Write out exactly the lines of the entries below from the one holding "- [Tenable Identity" to the one holding "- [SaaS Security](data-connectors/saas-security.md)", inclusive, and leave out all other lines.

+ + + + + + +

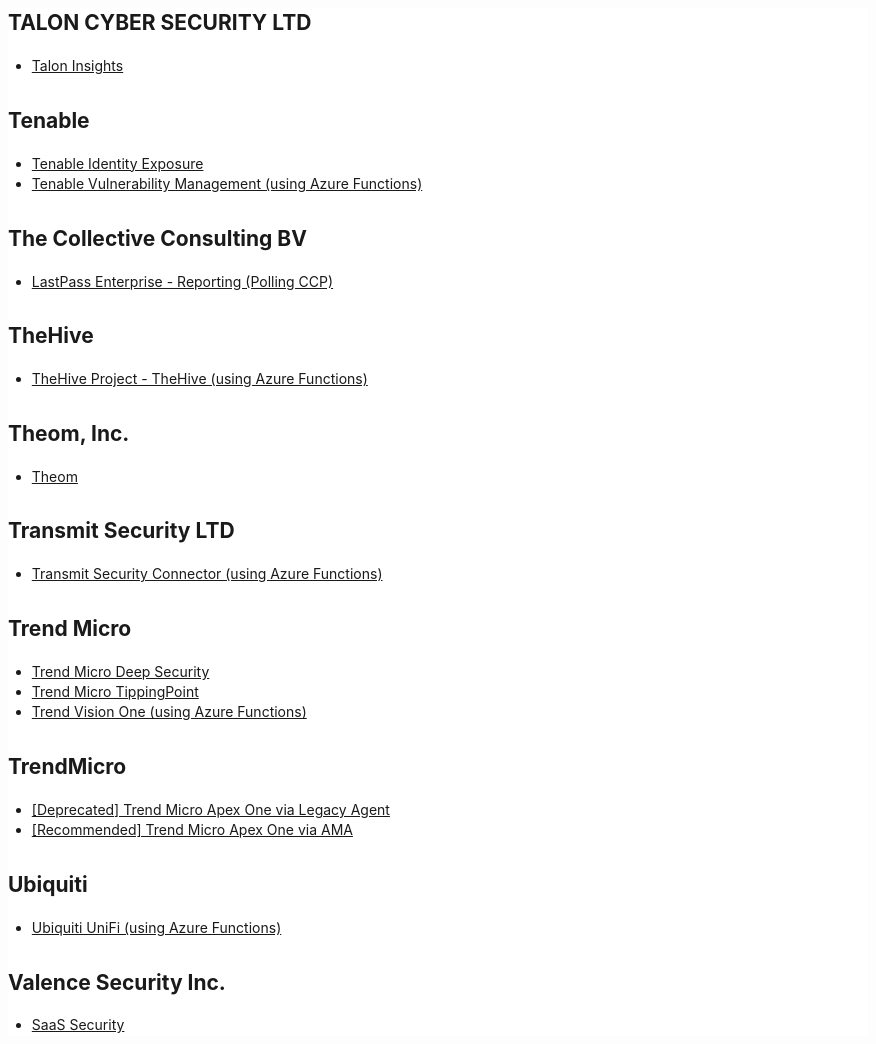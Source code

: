 ## TALON CYBER SECURITY LTD

- [Talon Insights](data-connectors/talon-insights.md)

## Tenable

- [Tenable Identity Exposure](data-connectors/tenable-identity-exposure.md)
- [Tenable Vulnerability Management (using Azure Functions)](data-connectors/tenable-vulnerability-management.md)

## The Collective Consulting BV

- [LastPass Enterprise - Reporting (Polling CCP)](data-connectors/lastpass-enterprise-reporting-polling-ccp.md)

## TheHive

- [TheHive Project - TheHive (using Azure Functions)](data-connectors/thehive-project-thehive.md)

## Theom, Inc.

- [Theom](data-connectors/theom.md)

## Transmit Security LTD

- [Transmit Security Connector (using Azure Functions)](data-connectors/transmit-security-connector.md)

## Trend Micro

- [Trend Micro Deep Security](data-connectors/trend-micro-deep-security.md)
- [Trend Micro TippingPoint](data-connectors/trend-micro-tippingpoint.md)
- [Trend Vision One (using Azure Functions)](data-connectors/trend-vision-one.md)

## TrendMicro

- [[Deprecated] Trend Micro Apex One via Legacy Agent](data-connectors/deprecated-trend-micro-apex-one-via-legacy-agent.md)
- [[Recommended] Trend Micro Apex One via AMA](data-connectors/recommended-trend-micro-apex-one-via-ama.md)

## Ubiquiti

- [Ubiquiti UniFi (using Azure Functions)](data-connectors/ubiquiti-unifi.md)

## Valence Security Inc.

- [SaaS Security](data-connectors/saas-security.md)


[comment]: <> (DataConnector includes start)
[comment]: <> (DataConnector includes end)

+ + + + + + +

Reply –
- [Tenable Identity Exposure](data-connectors/tenable-identity-exposure.md)
- [Tenable Vulnerability Management (using Azure Functions)](data-connectors/tenable-vulnerability-management.md)

## The Collective Consulting BV

- [LastPass Enterprise - Reporting (Polling CCP)](data-connectors/lastpass-enterprise-reporting-polling-ccp.md)

## TheHive

- [TheHive Project - TheHive (using Azure Functions)](data-connectors/thehive-project-thehive.md)

## Theom, Inc.

- [Theom](data-connectors/theom.md)

## Transmit Security LTD

- [Transmit Security Connector (using Azure Functions)](data-connectors/transmit-security-connector.md)

## Trend Micro

- [Trend Micro Deep Security](data-connectors/trend-micro-deep-security.md)
- [Trend Micro TippingPoint](data-connectors/trend-micro-tippingpoint.md)
- [Trend Vision One (using Azure Functions)](data-connectors/trend-vision-one.md)

## TrendMicro

- [[Deprecated] Trend Micro Apex One via Legacy Agent](data-connectors/deprecated-trend-micro-apex-one-via-legacy-agent.md)
- [[Recommended] Trend Micro Apex One via AMA](data-connectors/recommended-trend-micro-apex-one-via-ama.md)

## Ubiquiti

- [Ubiquiti UniFi (using Azure Functions)](data-connectors/ubiquiti-unifi.md)

## Valence Security Inc.

- [SaaS Security](data-connectors/saas-security.md)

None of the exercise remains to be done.